Now you would think Jason would be a better fighter, but he is actually more than a little clumsy and awkward in this movie. It is his debut killing spree after all. Jason actually trips and falls, just like the women always do in horror movies. One of the more humorous dilemma's Jinny faces is how to keep her hand on the doorknob, and reach way across to try and close an open window at the same time. It's futile by the way.

Of course, her Volkwswagen won't start up. Typical car scene for a horror movie. Isn't that just life. Her car didn't break down at the bar where they would have probably gotten a hotel or at least stayed long enough to get it started that maybe they would have missed some of the killing spree. Oh no.
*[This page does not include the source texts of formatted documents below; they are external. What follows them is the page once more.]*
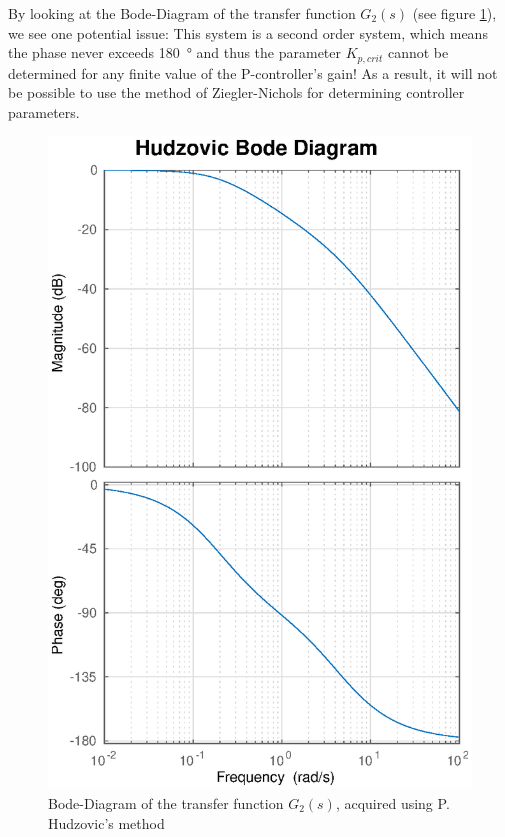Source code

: By looking  at  the Bode-Diagram of the transfer function $G_2(s)$ (see figure
\ref{fig:hudzovic_bode}), we see one potential issue: This system  is a second
order system, which means  the  phase never exceeds \SI{180}{\degree} and thus
the parameter $K_{p,crit}$ cannot be  determined  for  any finite value of the
P-controller's gain! As a result, it will not be possible to use the method of
Ziegler-Nichols for determining controller parameters.

\begin{figure}[t]
    \centering
    \includegraphics[width=\linewidth]{images/hudzovic_bode}
    \caption{Bode-Diagram of the transfer function $G_2(s)$, acquired using P. Hudzovic's method}
    \label{fig:hudzovic_bode}
\end{figure}

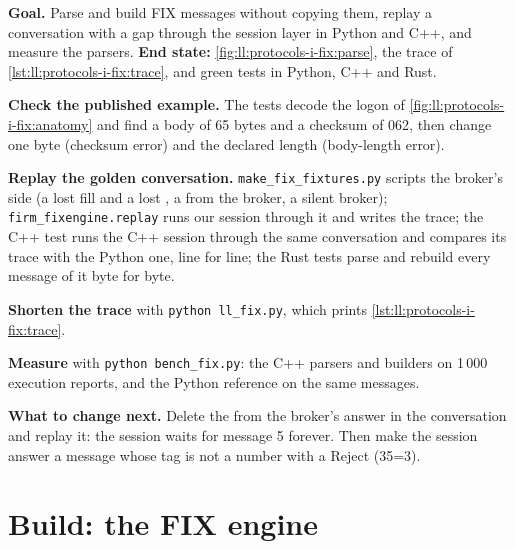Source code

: \begin{tutorial}
\textbf{Goal.} Parse and build FIX messages without copying them, replay a conversation with a gap through the session layer
in Python and C++, and measure the parsers. \textbf{End state:} \cref{fig:ll:protocols-i-fix:parse}, the trace of
\cref{lst:ll:protocols-i-fix:trace}, and green tests in Python, C++ and Rust.
\begin{tutsteps}
\item \textbf{Check the published example.} The tests decode the logon of \cref{fig:ll:protocols-i-fix:anatomy} and find a
body of 65 bytes and a checksum of 062, then change one byte (checksum error) and the declared length (body-length error).
\item \textbf{Replay the golden conversation.} \texttt{make\_fix\_fixtures.py} scripts the broker's side (a lost fill and a
lost , a  from the broker, a silent broker); \texttt{firm\_fixengine.replay} runs our session through
it and writes the trace; the C++ test runs the C++ session through the same conversation and compares its trace with the
Python one, line for line; the Rust tests parse and rebuild every message of it byte for byte.
\item \textbf{Shorten the trace} with \texttt{python ll\_fix.py}, which prints \cref{lst:ll:protocols-i-fix:trace}.
\item \textbf{Measure} with \texttt{python bench\_fix.py}: the C++ parsers and builders on 1\,000 execution reports, and the
Python reference on the same messages.
\end{tutsteps}
\textbf{What to change next.} Delete the  from the broker's answer in the conversation and replay it: the session
waits for message 5 forever. Then make the session answer a message whose tag is not a number with a Reject (35=3).
\end{tutorial}

\section{Build: the FIX engine}\label{bld:ll:protocols-i-fix:fixengine}

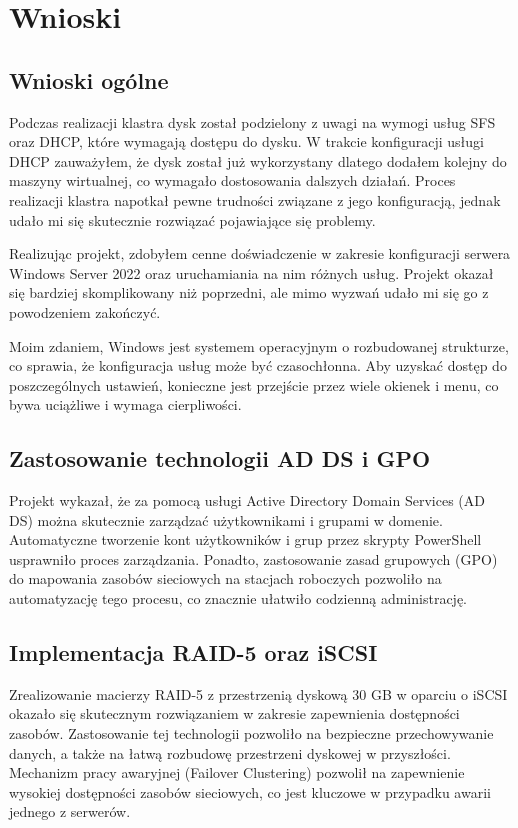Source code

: 	\newpage
\section{Wnioski}	%

\subsection{Wnioski ogólne}
Podczas realizacji klastra dysk został podzielony z uwagi na wymogi usług SFS oraz DHCP, które wymagają dostępu do dysku. W trakcie konfiguracji usługi DHCP zauważyłem, że dysk został już wykorzystany dlatego dodałem kolejny do maszyny wirtualnej, co wymagało dostosowania dalszych działań. Proces realizacji klastra napotkał pewne trudności związane z jego konfiguracją, jednak udało mi się skutecznie rozwiązać pojawiające się problemy.

Realizując projekt, zdobyłem cenne doświadczenie w zakresie konfiguracji serwera Windows Server 2022 oraz uruchamiania na nim różnych usług. Projekt okazał się bardziej skomplikowany niż poprzedni, ale mimo wyzwań udało mi się go z powodzeniem zakończyć.

Moim zdaniem, Windows jest systemem operacyjnym o rozbudowanej strukturze, co sprawia, że konfiguracja usług może być czasochłonna. Aby uzyskać dostęp do poszczególnych ustawień, konieczne jest przejście przez wiele okienek i menu, co bywa uciążliwe i wymaga cierpliwości.



\subsection{Zastosowanie technologii AD DS i GPO}
Projekt wykazał, że za pomocą usługi Active Directory Domain Services (AD DS) można skutecznie zarządzać użytkownikami i grupami w domenie. Automatyczne tworzenie kont użytkowników i grup przez skrypty PowerShell usprawniło proces zarządzania. Ponadto, zastosowanie zasad grupowych (GPO) do mapowania zasobów sieciowych na stacjach roboczych pozwoliło na automatyzację tego procesu, co znacznie ułatwiło codzienną administrację.

\subsection{Implementacja RAID-5 oraz iSCSI}
Zrealizowanie macierzy RAID-5 z przestrzenią dyskową 30 GB w oparciu o iSCSI okazało się skutecznym rozwiązaniem w zakresie zapewnienia dostępności zasobów. Zastosowanie tej technologii pozwoliło na bezpieczne przechowywanie danych, a także na łatwą rozbudowę przestrzeni dyskowej w przyszłości. Mechanizm pracy awaryjnej (Failover Clustering) pozwolił na zapewnienie wysokiej dostępności zasobów sieciowych, co jest kluczowe w przypadku awarii jednego z serwerów.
The car started up fine, just to get Jinny and Paul back to camp for attempted murder.

One of questions I have always pondered when Jinny is hiding under a bed and just as Jason is about to leave, he notices a puddle spreading out from under the bed. Is Jinny pissing or is it the rat that crawled under their with her?

Jason decides to try to hide from her for an ambush, and this huge seemingly 200 pound muscular guy decides to stand on a wicker chair? Are you shitting me?

The rest of the movie moves through scenes of Jinny trying to pull a child psychology trick and put on the sweater Jason's mother died in, ick, and towards the end of the movie we see Jason crash through a window to grab Jinny and we see his face, one of the few times you will ever see his actual face and it's pretty horrific. Like something out of one of the mutated humans you see out of the Wrong Turn movies.

We are left with the question of wondering if Paul lived, but we think probably not.